Records:

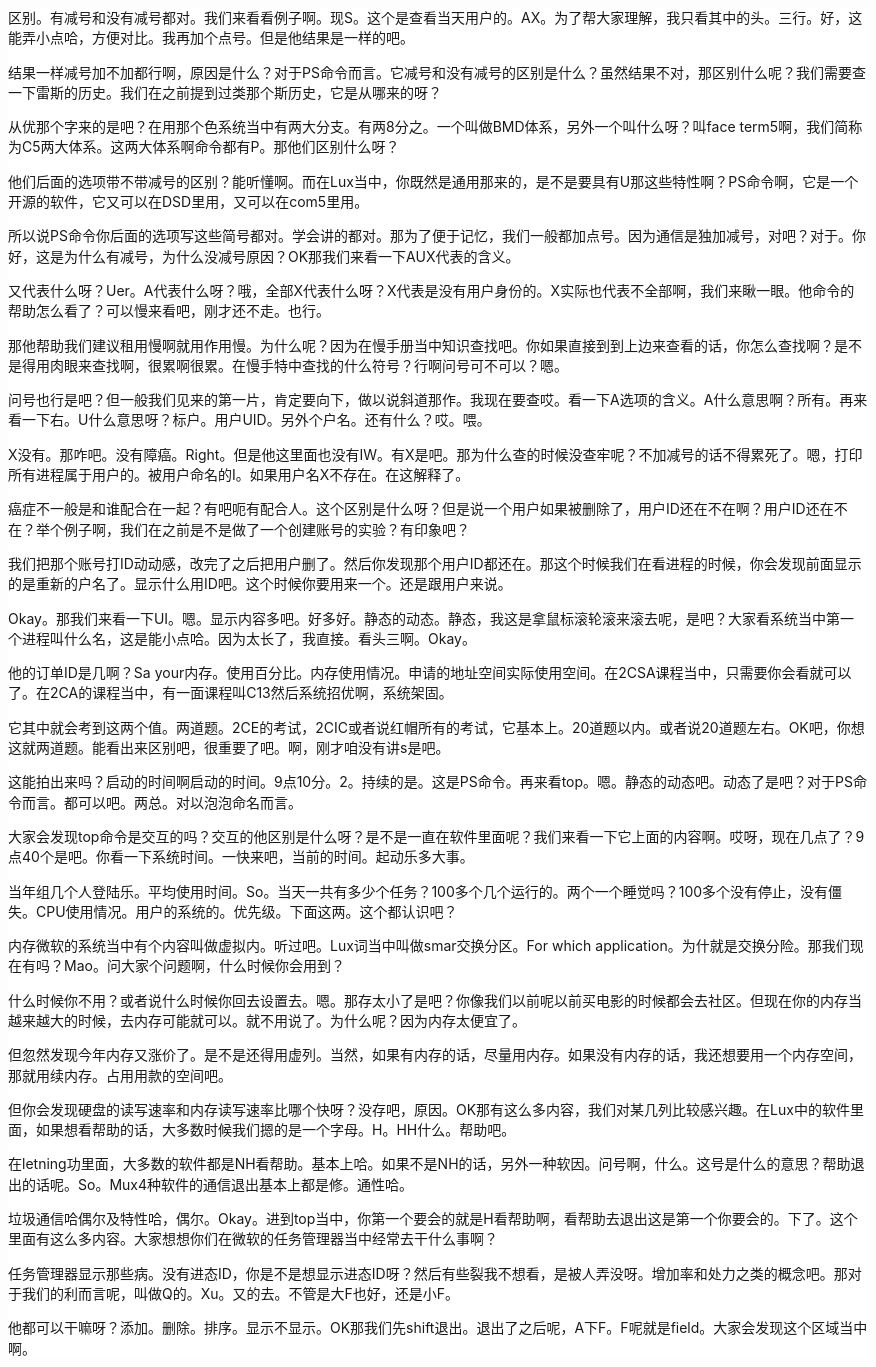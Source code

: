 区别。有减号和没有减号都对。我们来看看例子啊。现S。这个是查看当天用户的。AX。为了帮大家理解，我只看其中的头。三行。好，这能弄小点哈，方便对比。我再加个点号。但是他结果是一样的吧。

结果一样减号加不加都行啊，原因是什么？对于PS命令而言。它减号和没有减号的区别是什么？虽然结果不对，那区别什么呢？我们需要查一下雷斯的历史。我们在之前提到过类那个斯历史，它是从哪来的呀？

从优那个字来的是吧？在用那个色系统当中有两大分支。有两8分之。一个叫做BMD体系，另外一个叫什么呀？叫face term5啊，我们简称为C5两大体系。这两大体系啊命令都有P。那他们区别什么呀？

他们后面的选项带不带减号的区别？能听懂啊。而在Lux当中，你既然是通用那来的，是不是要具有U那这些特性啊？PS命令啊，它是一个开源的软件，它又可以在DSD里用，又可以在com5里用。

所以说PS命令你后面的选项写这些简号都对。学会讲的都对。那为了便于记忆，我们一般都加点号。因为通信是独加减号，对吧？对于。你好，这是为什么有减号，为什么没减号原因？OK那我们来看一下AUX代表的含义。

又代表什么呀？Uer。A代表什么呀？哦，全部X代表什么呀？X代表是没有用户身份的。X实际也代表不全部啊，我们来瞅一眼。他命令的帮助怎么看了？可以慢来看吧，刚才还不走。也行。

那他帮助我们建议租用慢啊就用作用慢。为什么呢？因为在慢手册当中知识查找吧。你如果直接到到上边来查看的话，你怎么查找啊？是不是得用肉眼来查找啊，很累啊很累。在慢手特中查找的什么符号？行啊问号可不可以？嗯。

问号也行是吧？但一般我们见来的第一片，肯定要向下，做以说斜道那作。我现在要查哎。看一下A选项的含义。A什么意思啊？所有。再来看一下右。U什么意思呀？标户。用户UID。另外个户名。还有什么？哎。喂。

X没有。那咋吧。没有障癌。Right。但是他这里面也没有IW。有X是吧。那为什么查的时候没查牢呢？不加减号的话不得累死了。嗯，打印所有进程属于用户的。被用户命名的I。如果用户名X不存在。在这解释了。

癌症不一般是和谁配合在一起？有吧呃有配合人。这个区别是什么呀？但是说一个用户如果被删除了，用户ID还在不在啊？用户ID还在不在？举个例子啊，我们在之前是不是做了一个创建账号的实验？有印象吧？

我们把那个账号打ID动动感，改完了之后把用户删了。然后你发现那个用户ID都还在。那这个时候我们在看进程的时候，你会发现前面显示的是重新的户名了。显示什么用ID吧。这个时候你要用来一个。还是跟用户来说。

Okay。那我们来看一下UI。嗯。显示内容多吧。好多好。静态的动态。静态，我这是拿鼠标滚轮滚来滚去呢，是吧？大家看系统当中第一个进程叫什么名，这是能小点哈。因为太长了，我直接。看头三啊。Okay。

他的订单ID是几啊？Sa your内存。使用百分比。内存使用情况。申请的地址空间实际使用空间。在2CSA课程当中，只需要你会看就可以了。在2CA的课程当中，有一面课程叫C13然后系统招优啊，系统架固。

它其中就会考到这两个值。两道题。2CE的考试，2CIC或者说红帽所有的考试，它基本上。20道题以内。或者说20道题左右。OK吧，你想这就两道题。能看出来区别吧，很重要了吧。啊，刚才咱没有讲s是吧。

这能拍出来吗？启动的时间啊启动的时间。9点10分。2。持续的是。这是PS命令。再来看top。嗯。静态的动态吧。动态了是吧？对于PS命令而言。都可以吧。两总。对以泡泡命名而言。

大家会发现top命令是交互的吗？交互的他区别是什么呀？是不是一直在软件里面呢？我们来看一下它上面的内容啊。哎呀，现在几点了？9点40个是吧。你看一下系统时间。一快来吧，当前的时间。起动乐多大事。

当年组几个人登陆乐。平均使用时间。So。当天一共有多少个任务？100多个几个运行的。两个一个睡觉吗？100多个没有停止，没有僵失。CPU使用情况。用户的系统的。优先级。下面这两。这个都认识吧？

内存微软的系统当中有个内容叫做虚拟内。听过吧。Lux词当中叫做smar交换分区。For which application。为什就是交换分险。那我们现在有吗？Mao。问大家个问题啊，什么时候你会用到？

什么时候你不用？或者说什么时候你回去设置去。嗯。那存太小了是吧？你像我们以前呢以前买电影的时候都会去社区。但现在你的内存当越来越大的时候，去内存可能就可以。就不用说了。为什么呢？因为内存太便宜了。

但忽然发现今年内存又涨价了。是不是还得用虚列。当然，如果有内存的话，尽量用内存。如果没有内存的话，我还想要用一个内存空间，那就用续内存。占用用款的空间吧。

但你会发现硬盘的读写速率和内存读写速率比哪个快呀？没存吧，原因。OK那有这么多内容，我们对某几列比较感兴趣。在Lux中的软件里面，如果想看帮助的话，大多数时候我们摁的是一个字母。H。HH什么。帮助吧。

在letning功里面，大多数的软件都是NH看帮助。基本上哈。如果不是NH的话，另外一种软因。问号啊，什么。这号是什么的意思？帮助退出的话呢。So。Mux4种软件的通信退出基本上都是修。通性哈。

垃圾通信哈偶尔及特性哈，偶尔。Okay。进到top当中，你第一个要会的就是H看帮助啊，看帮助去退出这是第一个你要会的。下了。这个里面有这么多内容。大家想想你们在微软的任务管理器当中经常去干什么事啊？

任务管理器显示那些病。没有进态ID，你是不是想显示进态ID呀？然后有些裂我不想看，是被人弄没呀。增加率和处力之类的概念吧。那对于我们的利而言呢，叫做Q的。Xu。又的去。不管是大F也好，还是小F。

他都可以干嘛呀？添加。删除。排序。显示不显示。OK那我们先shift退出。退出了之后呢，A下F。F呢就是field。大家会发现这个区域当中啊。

Task goal:
The answer must be the lines from the first one in the records through the line containing "当年组几个人登陆乐。平均使用", copied exactly, with no pictures.

Answer to this task:
Source code

: 区别。有减号和没有减号都对。我们来看看例子啊。现S。这个是查看当天用户的。AX。为了帮大家理解，我只看其中的头。三行。好，这能弄小点哈，方便对比。我再加个点号。但是他结果是一样的吧。

结果一样减号加不加都行啊，原因是什么？对于PS命令而言。它减号和没有减号的区别是什么？虽然结果不对，那区别什么呢？我们需要查一下雷斯的历史。我们在之前提到过类那个斯历史，它是从哪来的呀？

从优那个字来的是吧？在用那个色系统当中有两大分支。有两8分之。一个叫做BMD体系，另外一个叫什么呀？叫face term5啊，我们简称为C5两大体系。这两大体系啊命令都有P。那他们区别什么呀？

他们后面的选项带不带减号的区别？能听懂啊。而在Lux当中，你既然是通用那来的，是不是要具有U那这些特性啊？PS命令啊，它是一个开源的软件，它又可以在DSD里用，又可以在com5里用。

所以说PS命令你后面的选项写这些简号都对。学会讲的都对。那为了便于记忆，我们一般都加点号。因为通信是独加减号，对吧？对于。你好，这是为什么有减号，为什么没减号原因？OK那我们来看一下AUX代表的含义。

又代表什么呀？Uer。A代表什么呀？哦，全部X代表什么呀？X代表是没有用户身份的。X实际也代表不全部啊，我们来瞅一眼。他命令的帮助怎么看了？可以慢来看吧，刚才还不走。也行。

那他帮助我们建议租用慢啊就用作用慢。为什么呢？因为在慢手册当中知识查找吧。你如果直接到到上边来查看的话，你怎么查找啊？是不是得用肉眼来查找啊，很累啊很累。在慢手特中查找的什么符号？行啊问号可不可以？嗯。

问号也行是吧？但一般我们见来的第一片，肯定要向下，做以说斜道那作。我现在要查哎。看一下A选项的含义。A什么意思啊？所有。再来看一下右。U什么意思呀？标户。用户UID。另外个户名。还有什么？哎。喂。

X没有。那咋吧。没有障癌。Right。但是他这里面也没有IW。有X是吧。那为什么查的时候没查牢呢？不加减号的话不得累死了。嗯，打印所有进程属于用户的。被用户命名的I。如果用户名X不存在。在这解释了。

癌症不一般是和谁配合在一起？有吧呃有配合人。这个区别是什么呀？但是说一个用户如果被删除了，用户ID还在不在啊？用户ID还在不在？举个例子啊，我们在之前是不是做了一个创建账号的实验？有印象吧？

我们把那个账号打ID动动感，改完了之后把用户删了。然后你发现那个用户ID都还在。那这个时候我们在看进程的时候，你会发现前面显示的是重新的户名了。显示什么用ID吧。这个时候你要用来一个。还是跟用户来说。

Okay。那我们来看一下UI。嗯。显示内容多吧。好多好。静态的动态。静态，我这是拿鼠标滚轮滚来滚去呢，是吧？大家看系统当中第一个进程叫什么名，这是能小点哈。因为太长了，我直接。看头三啊。Okay。

他的订单ID是几啊？Sa your内存。使用百分比。内存使用情况。申请的地址空间实际使用空间。在2CSA课程当中，只需要你会看就可以了。在2CA的课程当中，有一面课程叫C13然后系统招优啊，系统架固。

它其中就会考到这两个值。两道题。2CE的考试，2CIC或者说红帽所有的考试，它基本上。20道题以内。或者说20道题左右。OK吧，你想这就两道题。能看出来区别吧，很重要了吧。啊，刚才咱没有讲s是吧。

这能拍出来吗？启动的时间啊启动的时间。9点10分。2。持续的是。这是PS命令。再来看top。嗯。静态的动态吧。动态了是吧？对于PS命令而言。都可以吧。两总。对以泡泡命名而言。

大家会发现top命令是交互的吗？交互的他区别是什么呀？是不是一直在软件里面呢？我们来看一下它上面的内容啊。哎呀，现在几点了？9点40个是吧。你看一下系统时间。一快来吧，当前的时间。起动乐多大事。

当年组几个人登陆乐。平均使用时间。So。当天一共有多少个任务？100多个几个运行的。两个一个睡觉吗？100多个没有停止，没有僵失。CPU使用情况。用户的系统的。优先级。下面这两。这个都认识吧？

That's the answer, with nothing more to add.